Work request:
Some entries follow. Reproduce exactly the lines starting at the one with "- [Flaticon |" and stopping after the one with "[Unity | Desarrollo](https://store.unity.com/#plans-individual)".

Dataset excerpts:
--- START ---

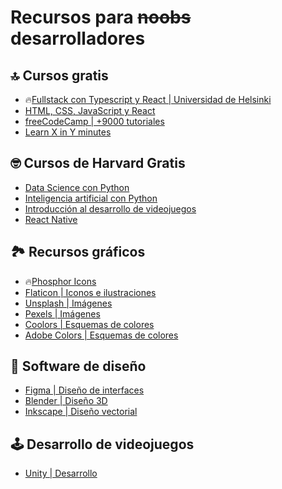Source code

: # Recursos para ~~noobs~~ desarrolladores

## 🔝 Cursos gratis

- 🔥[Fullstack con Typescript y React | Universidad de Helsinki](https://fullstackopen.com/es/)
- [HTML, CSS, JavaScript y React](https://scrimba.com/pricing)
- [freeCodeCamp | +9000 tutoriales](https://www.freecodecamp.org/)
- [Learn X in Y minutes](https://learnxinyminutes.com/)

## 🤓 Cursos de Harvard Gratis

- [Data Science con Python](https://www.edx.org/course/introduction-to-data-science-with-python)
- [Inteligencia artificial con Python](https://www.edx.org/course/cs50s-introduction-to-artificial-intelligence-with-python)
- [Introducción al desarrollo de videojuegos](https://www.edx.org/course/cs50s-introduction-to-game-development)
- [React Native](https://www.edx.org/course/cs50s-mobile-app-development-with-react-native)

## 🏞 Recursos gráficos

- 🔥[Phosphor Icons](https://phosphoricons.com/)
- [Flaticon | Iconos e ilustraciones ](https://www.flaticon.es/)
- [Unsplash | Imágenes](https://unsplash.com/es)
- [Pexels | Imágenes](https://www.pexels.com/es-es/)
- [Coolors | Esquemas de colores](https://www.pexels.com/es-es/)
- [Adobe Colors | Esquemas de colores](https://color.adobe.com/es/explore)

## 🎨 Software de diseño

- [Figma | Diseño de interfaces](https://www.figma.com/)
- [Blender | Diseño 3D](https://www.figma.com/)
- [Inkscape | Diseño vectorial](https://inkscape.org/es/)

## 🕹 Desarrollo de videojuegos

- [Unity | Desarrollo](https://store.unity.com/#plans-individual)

--- END ---
--- START ---

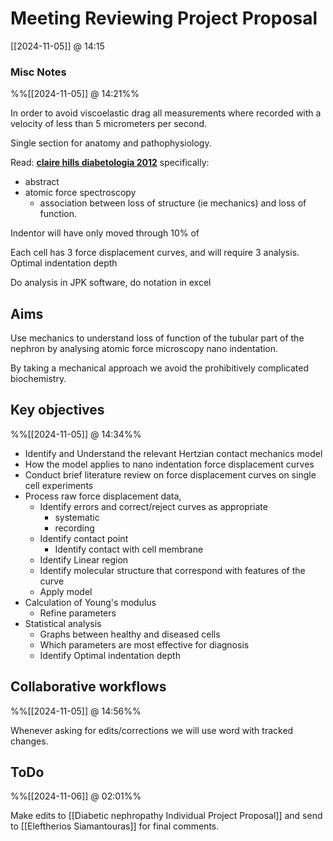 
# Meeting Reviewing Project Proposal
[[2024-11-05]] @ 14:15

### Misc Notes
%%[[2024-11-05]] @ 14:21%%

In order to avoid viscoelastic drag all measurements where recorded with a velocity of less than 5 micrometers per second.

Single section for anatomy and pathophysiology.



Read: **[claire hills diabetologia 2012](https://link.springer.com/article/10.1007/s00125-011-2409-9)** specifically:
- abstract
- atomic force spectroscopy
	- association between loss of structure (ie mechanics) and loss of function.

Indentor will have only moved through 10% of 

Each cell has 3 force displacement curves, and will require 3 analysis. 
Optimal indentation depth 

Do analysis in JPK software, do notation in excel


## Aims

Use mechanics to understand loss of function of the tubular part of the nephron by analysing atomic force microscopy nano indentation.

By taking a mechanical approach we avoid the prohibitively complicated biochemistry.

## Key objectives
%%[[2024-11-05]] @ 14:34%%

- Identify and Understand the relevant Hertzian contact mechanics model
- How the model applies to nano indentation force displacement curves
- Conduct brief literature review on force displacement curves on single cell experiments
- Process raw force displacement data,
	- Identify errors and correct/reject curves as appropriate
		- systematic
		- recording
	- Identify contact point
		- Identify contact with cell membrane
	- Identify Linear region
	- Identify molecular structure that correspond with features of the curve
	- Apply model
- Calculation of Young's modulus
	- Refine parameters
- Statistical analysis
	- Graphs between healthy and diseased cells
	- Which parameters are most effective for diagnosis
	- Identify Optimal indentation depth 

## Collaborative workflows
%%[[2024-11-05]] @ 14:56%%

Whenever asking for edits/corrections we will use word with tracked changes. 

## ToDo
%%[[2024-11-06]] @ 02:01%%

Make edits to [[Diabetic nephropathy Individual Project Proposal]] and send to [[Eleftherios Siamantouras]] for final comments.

--- END ---

Result:
- [Flaticon | Iconos e ilustraciones ](https://www.flaticon.es/)
- [Unsplash | Imágenes](https://unsplash.com/es)
- [Pexels | Imágenes](https://www.pexels.com/es-es/)
- [Coolors | Esquemas de colores](https://www.pexels.com/es-es/)
- [Adobe Colors | Esquemas de colores](https://color.adobe.com/es/explore)

## 🎨 Software de diseño

- [Figma | Diseño de interfaces](https://www.figma.com/)
- [Blender | Diseño 3D](https://www.figma.com/)
- [Inkscape | Diseño vectorial](https://inkscape.org/es/)

## 🕹 Desarrollo de videojuegos

- [Unity | Desarrollo](https://store.unity.com/#plans-individual)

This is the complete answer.